The bankers gave loans that no one could possibly understand to people that couldn’t possibly afford them, then fraudulently packaged them up with AAA ratings so they could sell them to investors all over the world, thereby destroying the bond market, while they leveraged their assets up to 300:1, thereby bankrupting their own banks… While the federal regulators and our government in general stood idly by doing nothing before, during or after the entire ordeal… and then we gave them hundreds of billions to paper over the problems asking only that they answer the phone and modify mortgages when it made sense to do so…

But it’s the attorney or mortgage expert in West Covina who’s spending months trying to stop some family from losing their home and being put on the street that’s the problem? Because that firm charges three grand before they take on a project that may take nine months to complete? They’re the scam? That’s the situation to be avoided here? Really? Really?
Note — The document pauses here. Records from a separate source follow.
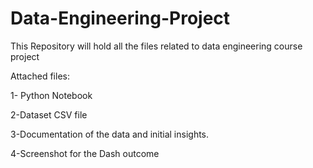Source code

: # Data-Engineering-Project
This Repository will hold all the files related to data engineering course project

Attached files:

1- Python Notebook

2-Dataset CSV file

3-Documentation of the data and initial insights.

4-Screenshot for the Dash outcome
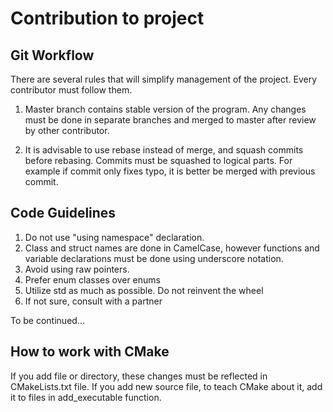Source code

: # Contribution to project

## Git Workflow

There are several rules that will simplify management of the project. Every contributor must follow them.

1. Master branch contains stable version of the program. Any changes must be done in separate branches and merged to master after review by other contributor.

2. It is advisable to use rebase instead of merge, and squash commits before rebasing. Commits must be squashed to logical parts. For example if commit only fixes typo, it is better be merged with previous commit.

## Code Guidelines

1. Do not use "using namespace" declaration.
2. Class and struct names are done in CamelCase, however functions and variable declarations must be done using underscore notation.
3. Avoid using raw pointers.
4. Prefer enum classes over enums
5. Utilize std as much as possible. Do not reinvent the wheel
6. If not sure, consult with a partner

To be continued...

## How to work with CMake

If you add file or directory, these changes must be reflected in CMakeLists.txt file. If you add new source file, to teach CMake about it, add it to files in add_executable function.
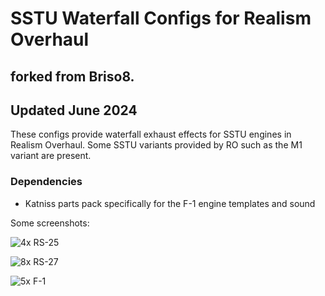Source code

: # SSTU Waterfall Configs for Realism Overhaul

## forked from Briso8.

## Updated June 2024

These configs provide waterfall exhaust effects for SSTU engines in Realism Overhaul. Some SSTU variants provided by RO such as the M1 variant are present.

### Dependencies
- Katniss parts pack specifically for the F-1 engine templates and sound

Some screenshots:

![4x RS-25](https://github.com/giuliodondi/KSP-SSTUWaterfall-RO/blob/master/GameData/SSTUWaterfall/Screenshots/screenshot2.png)

![8x RS-27](https://github.com/giuliodondi/KSP-SSTUWaterfall-RO/blob/master/GameData/SSTUWaterfall/Screenshots/screenshot3.png)

![5x F-1](https://github.com/giuliodondi/KSP-SSTUWaterfall-RO/blob/master/GameData/SSTUWaterfall/Screenshots/screenshot4.png)
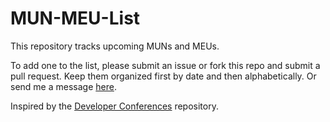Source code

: # MUN-MEU-List

This repository tracks upcoming MUNs and MEUs. 

To add one to the list, please submit an issue or fork this repo and submit a pull request. Keep them organized first by date and then alphabetically. Or send me a message [here](http://theartisangeek.tumblr.com/ask).

Inspired by the [Developer Conferences](https://github.com/MurtzaM/Developer-Conferences) repository.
And I’m not supposed to swear here? Well, you know what… F#@k YOU!

And if that offended you, don’t write to me about it. Just delete me from your favorites list and move on because we will NOT get along anyway. I could describe the above set of facts to my Rabbi, if I had a Rabbi… and he’d use the exact same expletive.

I can’t take it. Not right now… I have to take a pill of some sort and go lie down. What is that damn ringing in my ears? Did someone just turn off all the lights? I think I’m losing my senses. also reported that wonder of wonders, miracle of miracles, even President Obama has now acknowledged that the program is failing to stem the foreclosure tidal wave.